Items from a data source:
==*==

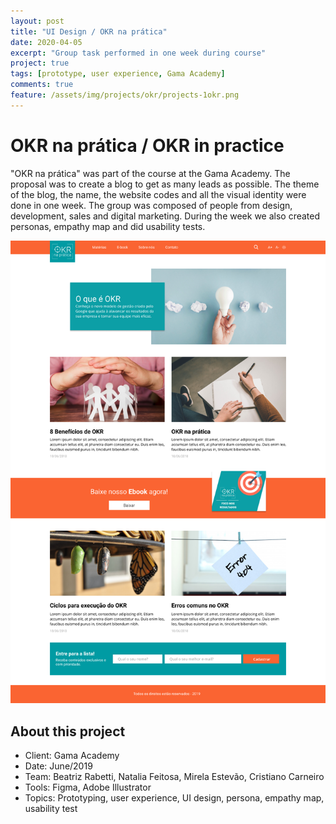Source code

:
 ```yaml
---
layout: post
title: "UI Design / OKR na prática"
date: 2020-04-05
excerpt: "Group task performed in one week during course"
project: true
tags: [prototype, user experience, Gama Academy]
comments: true
feature: /assets/img/projects/okr/projects-1okr.png
---
```


# OKR na prática / OKR in practice

"OKR na prática" was part of the course at the Gama Academy. The proposal was to create a blog to get as many leads as possible. The theme of the blog, the name, the website codes and all the visual identity were done in one week. The group was composed of people from design, development, sales and digital marketing. During the week we also created personas, empathy map and did usability tests.

![OKR Project](/assets/img/projects/okr/projects-okr.png) 

## About this project
* Client: Gama Academy
* Date: June/2019
* Team: Beatriz Rabetti, Natalia Feitosa, Mirela Estevão, Cristiano Carneiro
* Tools: Figma, Adobe Illustrator
* Topics: Prototyping, user experience, UI design, persona, empathy map, usability test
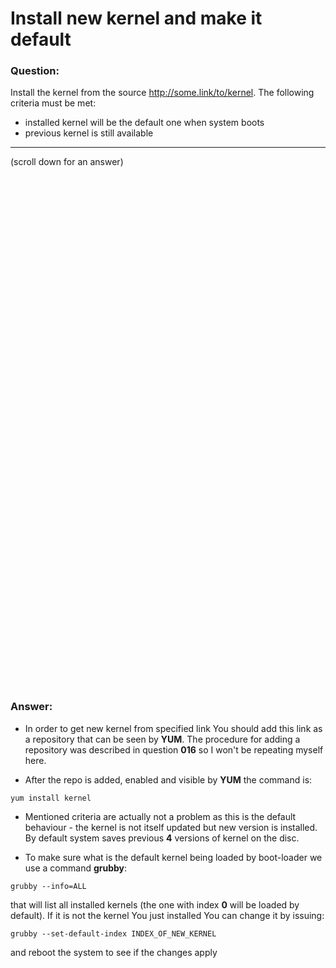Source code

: # Install new kernel and make it default

### Question:
Install the kernel from the source http://some.link/to/kernel. The following criteria must be met:
* installed kernel will be the default one when system boots
* previous kernel is still available

***
(scroll down for an answer)

<br/><br/><br/><br/><br/><br/><br/><br/><br/><br/><br/><br/><br/><br/><br/><br/><br/><br/><br/><br/><br/><br/><br/><br/>
<br/><br/><br/><br/><br/><br/><br/><br/><br/><br/><br/><br/><br/><br/><br/><br/><br/><br/><br/><br/><br/><br/><br/><br/>

### Answer:

* In order to get new kernel from specified link You should add this link as a repository that can be seen by **YUM**.
The procedure for adding a repository was described in question **016** so I won't be repeating myself here.

* After the repo is added, enabled and visible by **YUM** the command is: 

```
yum install kernel  
```

* Mentioned criteria are actually not a problem as this is the default behaviour - the kernel is not itself updated but
new version is installed. By default system saves previous **4** versions of kernel on the disc.

* To make sure what is the default kernel being loaded by boot-loader we use a command **grubby**:

```
grubby --info=ALL
```

that will list all installed kernels (the one with index **0** will be loaded by default). If it is not the kernel You just
installed You can change it by issuing:

```
grubby --set-default-index INDEX_OF_NEW_KERNEL
```

and reboot the system to see if the changes apply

==*==

Problem description: Without the pictures, reproduce the entries exactly.

Exercise response:
Source code

:
 ```yaml
---
layout: post
title: "UI Design / OKR na prática"
date: 2020-04-05
excerpt: "Group task performed in one week during course"
project: true
tags: [prototype, user experience, Gama Academy]
comments: true
feature: /assets/img/projects/okr/projects-1okr.png
---
```


# OKR na prática / OKR in practice

"OKR na prática" was part of the course at the Gama Academy. The proposal was to create a blog to get as many leads as possible. The theme of the blog, the name, the website codes and all the visual identity were done in one week. The group was composed of people from design, development, sales and digital marketing. During the week we also created personas, empathy map and did usability tests.

![OKR Project](/assets/img/projects/okr/projects-okr.png) 

## About this project
* Client: Gama Academy
* Date: June/2019
* Team: Beatriz Rabetti, Natalia Feitosa, Mirela Estevão, Cristiano Carneiro
* Tools: Figma, Adobe Illustrator
* Topics: Prototyping, user experience, UI design, persona, empathy map, usability test
Source code

: # Install new kernel and make it default

### Question:
Install the kernel from the source http://some.link/to/kernel. The following criteria must be met:
* installed kernel will be the default one when system boots
* previous kernel is still available

***
(scroll down for an answer)

<br/><br/><br/><br/><br/><br/><br/><br/><br/><br/><br/><br/><br/><br/><br/><br/><br/><br/><br/><br/><br/><br/><br/><br/>
<br/><br/><br/><br/><br/><br/><br/><br/><br/><br/><br/><br/><br/><br/><br/><br/><br/><br/><br/><br/><br/><br/><br/><br/>

### Answer:

* In order to get new kernel from specified link You should add this link as a repository that can be seen by **YUM**.
The procedure for adding a repository was described in question **016** so I won't be repeating myself here.

* After the repo is added, enabled and visible by **YUM** the command is: 

```
yum install kernel  
```

* Mentioned criteria are actually not a problem as this is the default behaviour - the kernel is not itself updated but
new version is installed. By default system saves previous **4** versions of kernel on the disc.

* To make sure what is the default kernel being loaded by boot-loader we use a command **grubby**:

```
grubby --info=ALL
```

that will list all installed kernels (the one with index **0** will be loaded by default). If it is not the kernel You just
installed You can change it by issuing:

```
grubby --set-default-index INDEX_OF_NEW_KERNEL
```

and reboot the system to see if the changes apply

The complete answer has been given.